23

How can i view the priority of a specific process ?

6 Answers 6

25

awk '{print $18}' /proc/1337/stat (gets the prio for process 1337).

If the command of the process has spaces in it, something like awk '{print $(NF-34)}' /proc/1337/stat to calculate the field position backwards from the number of fields could be used.

Other options:

Use ps -o pri. Specify the process id with -p 1337. Or, use -e to list all processes.
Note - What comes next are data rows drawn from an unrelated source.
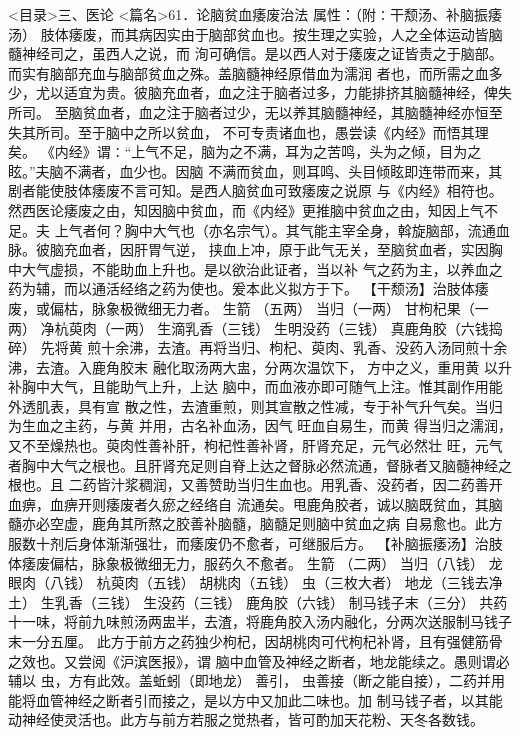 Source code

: \documentclass[a4paper,12pt,UTF8,twoside]{ctexbook}
\begin{document}
<目录>三、医论
<篇名>61．论脑贫血痿废治法
属性：（附∶干颓汤、补脑振痿汤） 
肢体痿废，而其病因实由于脑部贫血也。按生理之实验，人之全体运动皆脑髓神经司之，虽西人之说，而 
洵可确信。是以西人对于痿废之证皆责之于脑部。而实有脑部充血与脑部贫血之殊。盖脑髓神经原借血为濡润 
者也，而所需之血多少，尤以适宜为贵。彼脑充血者，血之注于脑者过多，力能排挤其脑髓神经，俾失所司。 
至脑贫血者，血之注于脑者过少，无以养其脑髓神经，其脑髓神经亦恒至失其所司。至于脑中之所以贫血， 
不可专责诸血也，愚尝读《内经》而悟其理矣。 
《内经》谓∶“上气不足，脑为之不满，耳为之苦鸣，头为之倾，目为之眩。”夫脑不满者，血少也。因脑 
不满而贫血，则耳鸣、头目倾眩即连带而来，其剧者能使肢体痿废不言可知。是西人脑贫血可致痿废之说原 
与《内经》相符也。然西医论痿废之由，知因脑中贫血，而《内经》更推脑中贫血之由，知因上气不足。夫 
上气者何？胸中大气也（亦名宗气）。其气能主宰全身，斡旋脑部，流通血脉。彼脑充血者，因肝胃气逆， 
挟血上冲，原于此气无关，至脑贫血者，实因胸中大气虚损，不能助血上升也。是以欲治此证者，当以补 
气之药为主，以养血之药为辅，而以通活经络之药为使也。爰本此义拟方于下。 
【干颓汤】治肢体痿废，或偏枯，脉象极微细无力者。 
生箭 （五两） 当归（一两） 甘枸杞果（一两） 净杭萸肉（一两） 
生滴乳香（三钱） 生明没药（三钱） 真鹿角胶（六钱捣碎） 
先将黄 煎十余沸，去渣。再将当归、枸杞、萸肉、乳香、没药入汤同煎十余沸，去渣。入鹿角胶末 
融化取汤两大盅，分两次温饮下， 
方中之义，重用黄 以升补胸中大气，且能助气上升，上达 
脑中，而血液亦即可随气上注。惟其副作用能外透肌表，具有宣 
散之性，去渣重煎，则其宣散之性减，专于补气升气矣。当归为生血之主药，与黄 并用，古名补血汤，因气 
旺血自易生，而黄 得当归之濡润，又不至燥热也。萸肉性善补肝，枸杞性善补肾，肝肾充足，元气必然壮 
旺，元气者胸中大气之根也。且肝肾充足则自脊上达之督脉必然流通，督脉者又脑髓神经之根也。且 
二药皆汁浆稠润，又善赞助当归生血也。用乳香、没药者，因二药善开血痹，血痹开则痿废者久瘀之经络自 
流通矣。甩鹿角胶者，诚以脑既贫血，其脑髓亦必空虚，鹿角其所熬之胶善补脑髓，脑髓足则脑中贫血之病 
自易愈也。此方服数十剂后身体渐渐强壮，而痿废仍不愈者，可继服后方。 
【补脑振痿汤】治肢体痿废偏枯，脉象极微细无力，服药久不愈者。 
生箭 （二两） 当归（八钱） 龙眼肉（八钱） 杭萸肉（五钱） 
胡桃肉（五钱） 虫（三枚大者） 地龙（三钱去净土） 生乳香（三钱） 
生没药（三钱） 鹿角胶（六钱） 制马钱子末（三分） 
共药十一味，将前九味煎汤两盅半，去渣，将鹿角胶入汤内融化，分两次送服制马钱子末一分五厘。 
此方于前方之药独少枸杞，因胡桃肉可代枸杞补肾，且有强健筋骨之效也。又尝阅《沪滨医报》，谓 
脑中血管及神经之断者，地龙能续之。愚则谓必辅以 虫，方有此效。盖蚯蚓（即地龙） 
善引， 虫善接（断之能自接），二药并用能将血管神经之断者引而接之，是以方中又加此二味也。加 
制马钱子者，以其能 动神经使灵活也。此方与前方若服之觉热者，皆可酌加天花粉、天冬各数钱。 
\end{document}
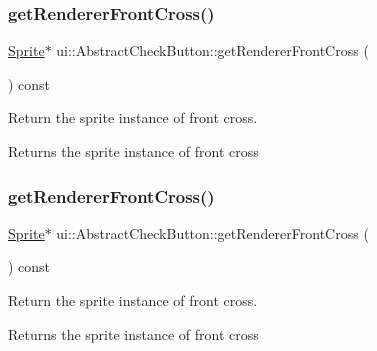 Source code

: \subsubsection{\texorpdfstring{get\+Renderer\+Front\+Cross()}{getRendererFrontCross()}\hspace{0.1cm}{\footnotesize\ttfamily [1/2]}}
{\footnotesize\ttfamily \hyperlink{classSprite}{Sprite}$\ast$ ui\+::\+Abstract\+Check\+Button\+::get\+Renderer\+Front\+Cross (\begin{DoxyParamCaption}{ }\end{DoxyParamCaption}) const\hspace{0.3cm}{\ttfamily [inline]}}



Return the sprite instance of front cross. 

\begin{DoxyReturn}{Returns}
the sprite instance of front cross 
\end{DoxyReturn}
\mbox{\label{classui_1_1AbstractCheckButton_a6527e80f91a37299249d5b95e6d32a17}} 
\subsubsection{\texorpdfstring{get\+Renderer\+Front\+Cross()}{getRendererFrontCross()}\hspace{0.1cm}{\footnotesize\ttfamily [2/2]}}
{\footnotesize\ttfamily \hyperlink{classSprite}{Sprite}$\ast$ ui\+::\+Abstract\+Check\+Button\+::get\+Renderer\+Front\+Cross (\begin{DoxyParamCaption}{ }\end{DoxyParamCaption}) const\hspace{0.3cm}{\ttfamily [inline]}}



Return the sprite instance of front cross. 

\begin{DoxyReturn}{Returns}
the sprite instance of front cross 
\end{DoxyReturn}
\mbox{\label{classui_1_1AbstractCheckButton_a6b8e3b669fd52665e7ec93157dd1de06}} 
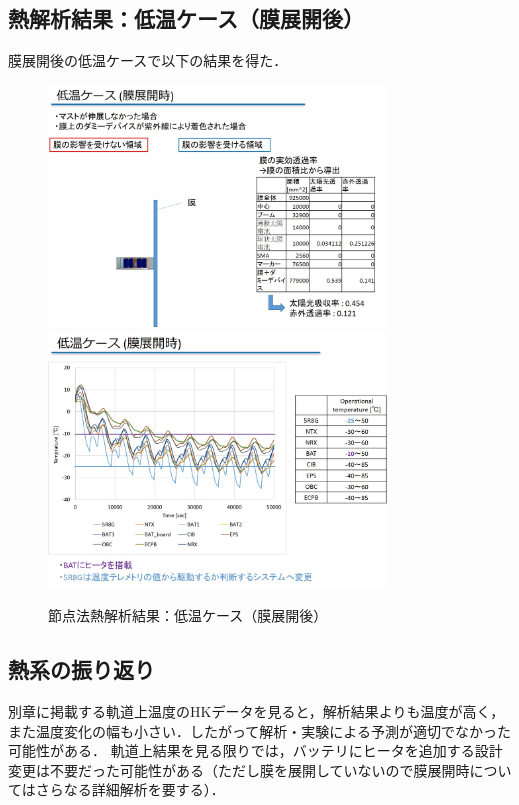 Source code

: \subsection{熱解析結果：低温ケース（膜展開後）}
膜展開後の低温ケースで以下の結果を得た．
\begin{figure}[H]
	\centering
	\includegraphics[width=0.8\textwidth]{03/fig/3-7-8.jpg}
	\includegraphics[width=0.8\textwidth]{03/fig/3-7-9.jpg}
	\caption{節点法熱解析結果：低温ケース（膜展開後）}
	\label{fig3-7-8}
\end{figure}

\subsection{熱系の振り返り}
別章に掲載する軌道上温度のHKデータを見ると，解析結果よりも温度が高く，また温度変化の幅も小さい．したがって解析・実験による予測が適切でなかった可能性がある．
軌道上結果を見る限りでは，バッテリにヒータを追加する設計変更は不要だった可能性がある（ただし膜を展開していないので膜展開時についてはさらなる詳細解析を要する）．
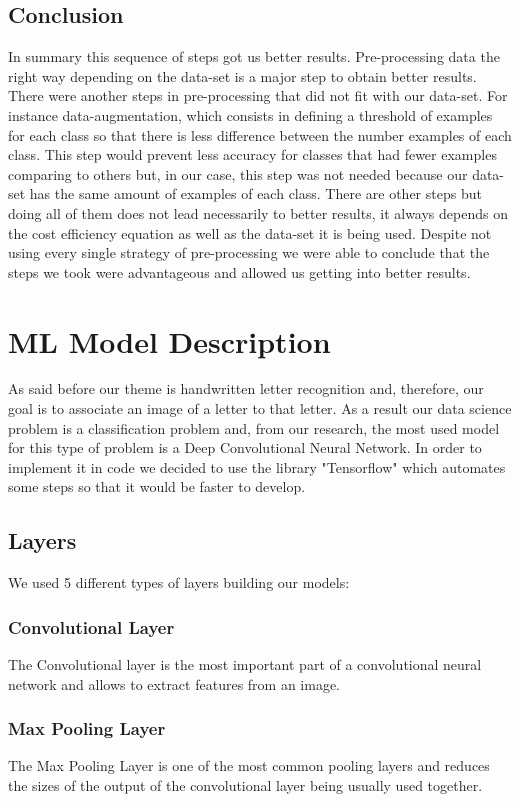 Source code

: \documentclass[conference]{IEEEtran}
\begin{document}
\subsection{Conclusion}
In summary this sequence of steps got us better results. Pre-processing data the right way depending on the data-set is a major step to obtain better results. There were another steps in pre-processing that did not fit with our data-set. For instance data-augmentation, which consists in defining a threshold of examples for each class so that there is less difference between the number examples of each class. This step would prevent less accuracy for classes that had fewer examples comparing to others but, in our case, this step was not needed because our data-set has the same amount of examples of each class. There are other steps but doing all of them does not lead necessarily to better results, it always depends on the cost efficiency equation as well as the data-set it is being used. Despite not using every single strategy of pre-processing we were able to conclude that the steps we took were advantageous and allowed us getting into better results.


\section{ML Model Description}
As said before our theme is handwritten letter recognition and, therefore, our goal is to associate an image of a letter to that letter. As a result our data science problem is a classification problem and, from our research, the most used model for this type of problem is a Deep Convolutional Neural Network. In order to implement it in code we decided to use the library "Tensorflow" which automates some steps so that it would be faster to develop.

\subsection{Layers \cite{G}} We used 5 different types of layers building our models:

\subsubsection{Convolutional Layer} The Convolutional layer is the most important part of a convolutional neural network and allows to extract features from an image.

\subsubsection{Max Pooling Layer} The Max Pooling Layer is one of the most common pooling layers and reduces the sizes of the output of the convolutional layer being usually used together.
\end{document}
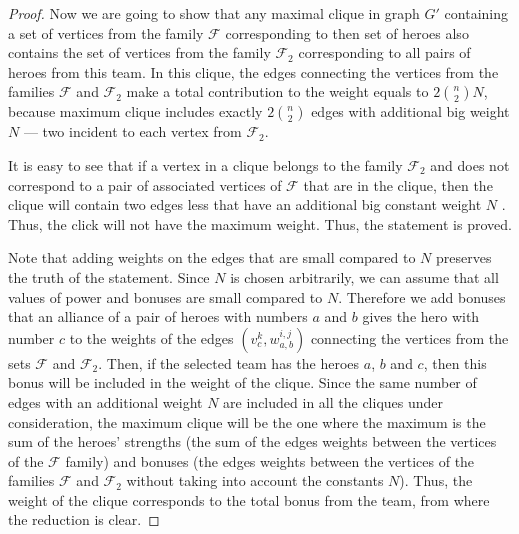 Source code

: \documentclass{article}
\begin{document}
\begin{proof}
    Now we are going to show that any maximal clique in graph $G'$ containing a set of vertices from the family $\mathcal{F}$ corresponding to then set of heroes also contains the set of vertices from the family $\mathcal {F}_2$ corresponding to all pairs of heroes from this team. In this clique, the edges connecting the vertices from the families $\mathcal{F}$ and $ \mathcal {F}_2$ make a total contribution to the weight equals to $2 \binom{n}{2} N$, because maximum clique includes exactly $2 \binom {n} {2}$ edges with additional big weight $N$ --- two incident to each vertex from $\mathcal {F}_2$.
    
    	It is easy to see that if a vertex in a clique belongs to the family $\mathcal{F}_2 $ and does not correspond to a pair of associated vertices of $ \mathcal {F} $ that are in the clique, then the clique will contain two edges less that have an additional big constant weight $N$ . Thus, the click will not have the maximum weight. Thus, the statement is proved.
    	
    	 Note that adding weights on the edges that are small compared to $ N $ preserves the truth of the statement. Since $ N $ is chosen arbitrarily, we can assume that all values of power and bonuses are small compared to $ N $. Therefore we add bonuses that an alliance of a pair of heroes with numbers $ a $ and $ b $ gives the hero with number $ c $ to the weights of the edges  $ (v_c^{k}, w_{a, b}^{i, j}) $ connecting the vertices from the sets $\mathcal {F}$ and $\mathcal {F}_2$. Then, if the selected team has the heroes $a$, $b$ and $c$, then this bonus will be included in the weight of the clique. Since the same number of edges with an additional weight $ N$ are included in all the cliques under consideration, the maximum clique will be the one where the maximum is the sum of the heroes' strengths (the sum of the edges weights between the vertices of the $\mathcal {F} $ family) and bonuses (the edges weights between the vertices of the families $\mathcal{F}$ and $\mathcal {F}_2$ without taking into account the constants $N$). Thus, the weight of the clique corresponds to the total bonus from the team, from where the reduction is clear.
    
\end{proof}

\end{document}
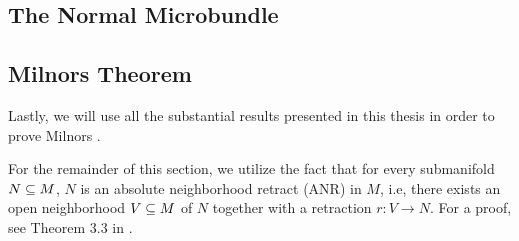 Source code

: \subsection*{The Normal Microbundle}\label{section::normal}   \subsection*{Milnors Theorem}\label{section::milnor} \begin{myparagraph} Lastly, we will use all the substantial results presented in this thesis in order to prove Milnors . \end{myparagraph}  \begin{myparagraph} For the remainder of this section, we utilize the fact that for every submanifold $N \subseteq{} M$, $N$ is an absolute neighborhood retract (ANR) in $M$, i.e, there exists an open neighborhood $V \subseteq{} M$ of $N$ together with a retraction $r: V \to N$. For a proof, see Theorem 3.3 in \cite{hanner}.

\end{myparagraph}   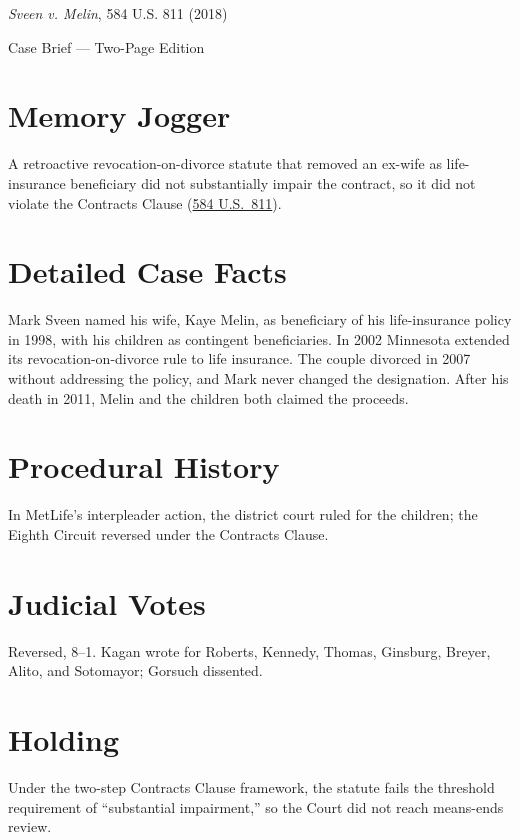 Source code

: \documentclass[12pt]{article}
\begin{document}
\begin{center}
{\LARGE \textit{Sveen v. Melin}, 584 U.S. 811 (2018)\par}
\vspace{0.5em}
{\large Case Brief --- Two-Page Edition\par}
\end{center}

\section{Memory Jogger}
A retroactive revocation-on-divorce statute that removed an ex-wife as life-insurance beneficiary did not substantially impair the contract, so it did not violate the Contracts Clause (\href{https://supreme.justia.com/cases/federal/us/584/16-1432/}{584 U.S.\ 811}).

\section{Detailed Case Facts}
Mark Sveen named his wife, Kaye Melin, as beneficiary of his life-insurance policy in 1998, with his children as contingent beneficiaries. In 2002 Minnesota extended its revocation-on-divorce rule to life insurance. The couple divorced in 2007 without addressing the policy, and Mark never changed the designation. After his death in 2011, Melin and the children both claimed the proceeds.

\section{Procedural History}
In MetLife's interpleader action, the district court ruled for the children; the Eighth Circuit reversed under the Contracts Clause.

\section{Judicial Votes}
Reversed, 8--1. Kagan wrote for Roberts, Kennedy, Thomas, Ginsburg, Breyer, Alito, and Sotomayor; Gorsuch dissented.

\section{Holding}
Under the two-step Contracts Clause framework, the statute fails the threshold requirement of ``substantial impairment,'' so the Court did not reach means-ends review.
\end{document}
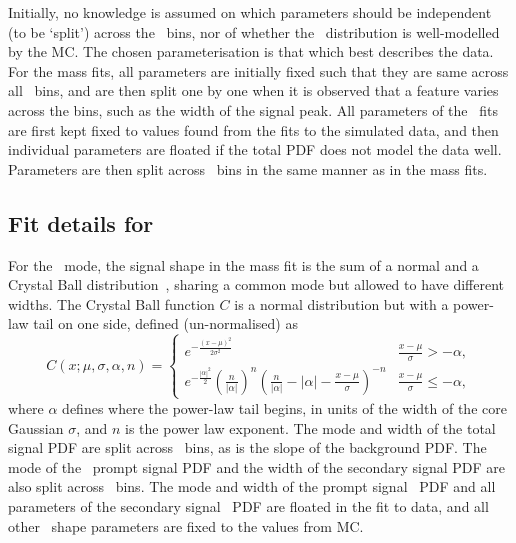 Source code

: Initially, no knowledge is assumed on which parameters should be independent 
(to be `split') across the \pTy\ bins, nor of whether the \lnipchisq\ 
distribution is well-modelled by the \ac{MC}.
The chosen parameterisation is that which best describes the data.
For the mass fits, all parameters are initially fixed such that they are same 
across all \pTy\ bins, and are then split one by one when it is observed that a 
feature varies across the bins, such as the width of the signal peak.
All parameters of the \lnipchisq\ fits are first kept fixed to values found 
from the fits to the simulated data, and then individual parameters are floated 
if the total PDF does not model the data well.
Parameters are then split across \pTy\ bins in the same manner as in the mass 
fits.

\subsection{Fit details for \PDzero}
\label{chap:prod:fitting:details:D0ToKpi}

For the \DzToKpi\ mode, the signal shape in the mass fit is the sum of a normal 
and a Crystal Ball distribution~\cite{Skwarnicki:1986xj}, sharing a common mode 
but allowed to have different widths.
The Crystal Ball function $C$ is a normal distribution but with a power-law 
tail on one side, defined (un-normalised) as
\begin{equation}
  C(x; \mu, \sigma, \alpha, n) = \begin{cases}
    e^{-\frac{{(x - \mu)}^{2}}{2\sigma^{2}}}                          & \frac{x - \mu}{\sigma} > -\alpha, \\
    e^{-\frac{|\alpha|^{2}}{2}}
      {\left(\frac{n}{|\alpha|}\right)}^{n}
      {\left(\frac{n}{|\alpha|} - |\alpha| - \frac{x - \mu}{\sigma}\right)}^{-n} & \frac{x - \mu}{\sigma} \leq -\alpha,
  \end{cases}
  \label{eqn:prod:fitting:crystal_ball}
\end{equation}
where $\alpha$ defines where the power-law tail begins, in units of the width 
of the core Gaussian $\sigma$, and $n$ is the power law exponent.
The mode and width of the total signal \ac{PDF} are split across \pTy\ bins, as 
is the slope of the background \ac{PDF}.
The mode of the \lnipchisq\ prompt signal \ac{PDF} and the width of the 
secondary signal \ac{PDF} are also split across \pTy\ bins.
The mode and width of the prompt signal \lnipchisq\ \ac{PDF} and all parameters 
of the secondary signal \lnipchisq\ \ac{PDF} are floated in the fit to data, 
and all other \lnipchisq\ shape parameters are fixed to the values from 
\ac{MC}.

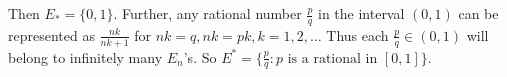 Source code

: \documentclass[preview]{standalone}
\begin{document}
\begin{center}
Then $E_*=\{0,1\}$. Further, any rational number $\frac{p}{q}$ in the interval $(0,1)$ can be represented as $\frac{nk}{nk+1}$ for $nk=q, nk=pk, k=1,2,\dots$ Thus each $\frac{p}{q}\in (0,1)$ will belong to infinitely many $E_n$'s. So $E^* = \{\frac{p}{q} : p \text{ is a rational in } [0,1] \}$.
\end{center}
\end{document}
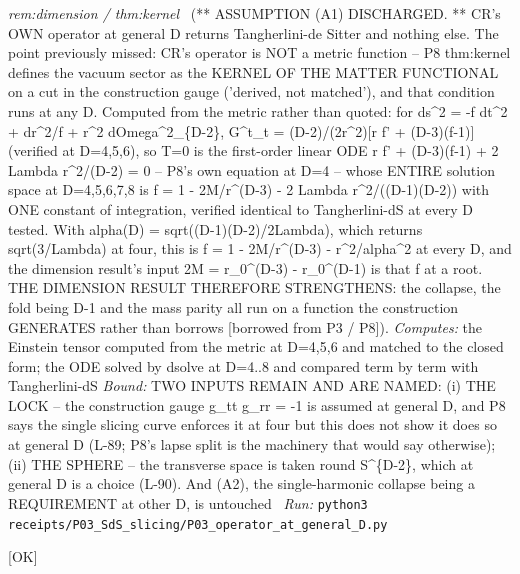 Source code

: \begin{description}
\textit{rem:dimension / thm:kernel} \ (** ASSUMPTION (A1) DISCHARGED. ** CR's OWN operator at general D returns Tangherlini-de Sitter and nothing else. The point previously missed: CR's operator is NOT a metric function -- P8 thm:kernel defines the vacuum sector as the KERNEL OF THE MATTER FUNCTIONAL on a cut in the construction gauge ('derived, not matched'), and that condition runs at any D. Computed from the metric rather than quoted: for ds\textasciicircum{}2 = -f dt\textasciicircum{}2 + dr\textasciicircum{}2/f + r\textasciicircum{}2 dOmega\textasciicircum{}2\_\{D-2\}, G\textasciicircum{}t\_t = (D-2)/(2r\textasciicircum{}2)[r f' + (D-3)(f-1)] (verified at D=4,5,6), so T=0 is the first-order linear ODE r f' + (D-3)(f-1) + 2 Lambda r\textasciicircum{}2/(D-2) = 0 -- P8's own equation at D=4 -- whose ENTIRE solution space at D=4,5,6,7,8 is f = 1 - 2M/r\textasciicircum{}(D-3) - 2 Lambda r\textasciicircum{}2/((D-1)(D-2)) with ONE constant of integration, verified identical to Tangherlini-dS at every D tested. With alpha(D) = sqrt((D-1)(D-2)/2Lambda), which returns sqrt(3/Lambda) at four, this is f = 1 - 2M/r\textasciicircum{}(D-3) - r\textasciicircum{}2/alpha\textasciicircum{}2 at every D, and the dimension result's input 2M = r\_0\textasciicircum{}(D-3) - r\_0\textasciicircum{}(D-1) is that f at a root. THE DIMENSION RESULT THEREFORE STRENGTHENS: the collapse, the fold being D-1 and the mass parity all run on a function the construction GENERATES rather than borrows [borrowed from P3 / P8]). 
\emph{Computes:} the Einstein tensor computed from the metric at D=4,5,6 and matched to the closed form; the ODE solved by dsolve at D=4..8 and compared term by term with Tangherlini-dS
 \emph{Bound:} TWO INPUTS REMAIN AND ARE NAMED: (i) THE LOCK -- the construction gauge g\_tt g\_rr = -1 is assumed at general D, and P8 says the single slicing curve enforces it at four but this does not show it does so at general D (L-89; P8's lapse split is the machinery that would say otherwise); (ii) THE SPHERE -- the transverse space is taken round S\textasciicircum{}\{D-2\}, which at general D is a choice (L-90). And (A2), the single-harmonic collapse being a REQUIREMENT at other D, is untouched
\ \emph{Run:} \texttt{python3 receipts/P03\_SdS\_slicing/P03\_operator\_at\_general\_D.py}
\item[\rcptlabel{P03_slate_worked}{P3R41}\textbf{P3R41}\quad\texttt{P03\_slate\_worked}]\hfill\textsf{[OK]}\\

\end{description}
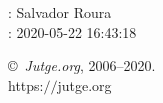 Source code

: \documentclass[11pt]{article}
\begin{document}
    \newcommand{\SampleTwoCol}{\SampleTwoColInputOutput{sample-1}{1}\SampleTwoColInputOutput{sample-2}{2}}
    \newcommand{\SampleOneCol}{\SampleOneColInputOutput{sample-1}{1}\SampleOneColInputOutput{sample-2}{2}}

    \ProblemInformation
    \Author: Salvador Roura\\    
    \Generation: 2020-05-22 16:43:18

    \bigskip

    \copyright\ \emph{Jutge.org}, 2006--2020. \\
    https:$/\!\!/$jutge.org
\end{document}
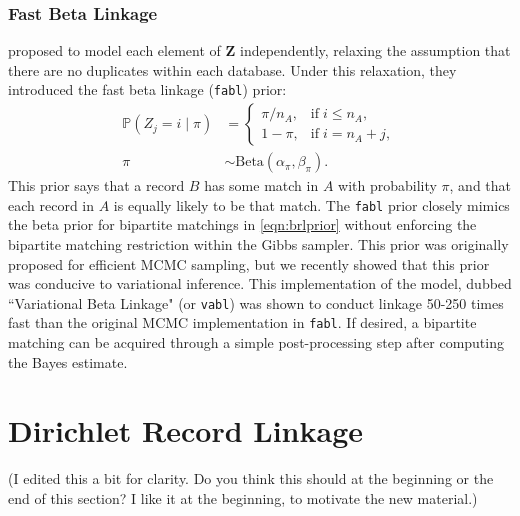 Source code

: \documentclass[12pt,letterpaper]{article}
\newcommand{\1}[1]{\mathbb{I}\!\left[#1\right]} %
\def \brian#1{{\color{red} (#1)}}
\begin{document}
\subsubsection{Fast Beta Linkage}\label{sec:fabl}

\cite{kundinger_2023} proposed to model each element of $\bm{Z}$ independently, relaxing the assumption that there are no duplicates within each database. Under this relaxation, they introduced the fast beta linkage (\texttt{fabl}) prior:
\begin{align}\label{eqn:fabl}
	\mathbb{P}(Z_j = i \mid \pi) 
	&=
	\begin{cases}
		\pi/n_A,  &  \text{if}  \; i\leq n_A,\\
		1- \pi, &   \text{if}  \;  i= n_A + j,
	\end{cases} \\
	\pi &\sim \text{Beta}(\alpha_{\pi}, \beta_{\pi}).
\end{align}
This prior says that a record $B$ has some match in $A$ with probability $\pi$, and that each record in $A$ is equally likely to be that match. The \texttt{fabl} prior closely mimics the beta prior for bipartite matchings in \eqref{eqn:brlprior} without enforcing the bipartite matching restriction within the Gibbs sampler. This prior was originally proposed for efficient MCMC sampling, but we recently showed that this prior was conducive to variational inference. This implementation of the model, dubbed ``Variational Beta Linkage" (or \texttt{vabl}) was shown to conduct linkage 50-250 times fast than the original MCMC implementation in \texttt{fabl}\citep{kundinger_2024_vabl}. If desired, a bipartite matching can be acquired through a simple post-processing step after computing the Bayes estimate. 

\section{Dirichlet Record Linkage}\label{sec:drl}


\brian{I edited this a bit for clarity. Do you think this should at the beginning or the end of this section? I like it at the beginning, to motivate the new material.}
\end{document}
Experiment with this as a starting point if you want more than just the priority:

ps -e -o uid,pid,ppid,pri,ni,cmd
2
  • 1
    Note: awk '{print $18}' may return wrong result if comm (2nd field in stat file) contains a space. Commented Feb 23, 2021 at 17:33
  • Thanks for pointing that out @IrfanLatif. I updated the answer with one possible solution.
    – MattBianco
    Commented Jan 18, 2023 at 14:02
11

The top command lists the priority of running processes under the PR heading. If you have it installed, you can also search for a process and sort by priority in htop.

5

ps is probably the right way to go. You can then grep and awk your way to the relevant row and column

5
ps -o ni $(pidof processname)

For example:

ps -o ni $(pidof mysqld)

# ps -o ni $(pidof mysqld) 
  NI
  15
3

If you have a cut-down Linux distribution where ps and top does not give you priority information, you can parse the stat file of proc for your process ID to get the priority information.

cat /proc/PID/stat | awk '{print "priority " $18 " nice " $19}'

The values at position 18 and 19 of stat file represent priority and nice

For more: https://linux.die.net/man/5/proc

0

You might exclude headers with --no-headers if ps have it. You could use "ps --no-headers -o pri $(pidof )" to just show priority. Use pgrep if you have no pidof.